When searching the field Keywords in Scopus you won’t get just controlled vocabularies, you will also get uncontrolled vocabulary from Ei and author keywords.

This reference from PubMed:
Nicolau B, Marcenes W, Bartley M, Sheiham A.
Associations between socio-economic circumstances at two stages of life and
adolescents' oral health status.
J Public Health Dent. 2005 Winter;65(1):14-20.

It does not have the MeSH terms (from PubMed) or EMTREE (from Embase) integrated in the Scopus reference. Just author keywords as you see at this screen shot:

Another example of a Scopus record with no EMTREE terms. (No MeSH headings exist yet because it's a PubMed in process record).

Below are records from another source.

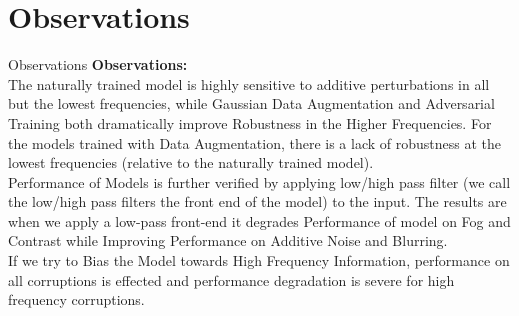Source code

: \documentclass[8pt]{beamer}
\begin{document}
\section{Observations}
\begin{frame}{Observations}
\textbf{Observations:}\\
\qquad The naturally trained model is highly sensitive to additive perturbations in all but the lowest frequencies, while Gaussian Data Augmentation and Adversarial Training both dramatically improve Robustness in the Higher Frequencies. For the models trained with Data Augmentation, there is a lack of robustness at the lowest frequencies (relative to the naturally trained model).\\
\vspace{0.1in}
\qquad Performance of Models is further verified by applying low/high pass filter (we call the low/high pass filters the front end of the model) to the input. The results are when we apply a low-pass front-end it degrades Performance of model on Fog and Contrast while Improving Performance on Additive Noise and Blurring.\\
\vspace{0.05in}
\qquad If we try to Bias the Model towards High Frequency Information, performance on all corruptions is effected and performance degradation is severe for high frequency corruptions.
\end{frame}
\end{document}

And the same reference in Embase with EMTREE terms:

The following reference is from from PubMed:

Anderson C.
Breast cancer. How not to publicize a misconduct finding.
Science. 1994 Mar 25;263(5154):1679.

See the MeSH-terms at the screen shot. The terms with * -sign means it's a major MeSH heading:

Not all major MeSH headings are included in Scopus reference:

Ei thesaursus, sometimes called Compendex thesaurus, is not properly implemented either. On this screen shot you find a record from Scopus with no Ei thesaurs terms attached:

And here's a screen shot from the database Compendex showing the same record with Ei thesaurus terms attached:

When testing and comparing Compendex with Scopus, quite a lot records didn't integrate Ei thesaurus, but when it exists on Scopus records it has integrated both main heading, controlled and uncontrolled terms properly.

Unfortunately, subject search in Scopus has a lot of disadvantages:

  1. It’s impossible to browse the keywords and thesauri integrated in Scopus.
  2. The thesauri are inconsequently integrated, sometimes no MeSH terms, sometimes no Emtree, sometimes not all major MeSH headings.
  3. Uncontrolled terms are mixed with controlled ones and not possible to separate when refining a search.
  4. You can’t choose which thesauri to use.
  5. No mapping of terms as in Embase and PubMed.
  6. No possibility to explode terms.
  7. No integration of MeSH subheadings
    Conclusion: This means Scopus is impossible to use for refined and comprehensive subject search. That means you have to use PubMed to properly use MeSH terms, Embase to properly use Emtree and Compendex to properly use Ei terms. Of course Scopus is not built to substitute the Elsevier databases. That’s why I don’t think Scopus will ever implement the thesauri of the Elsevier databases properly. But why subject search of MeSH terms is not properly implemented when PubMed is a free source is very strange.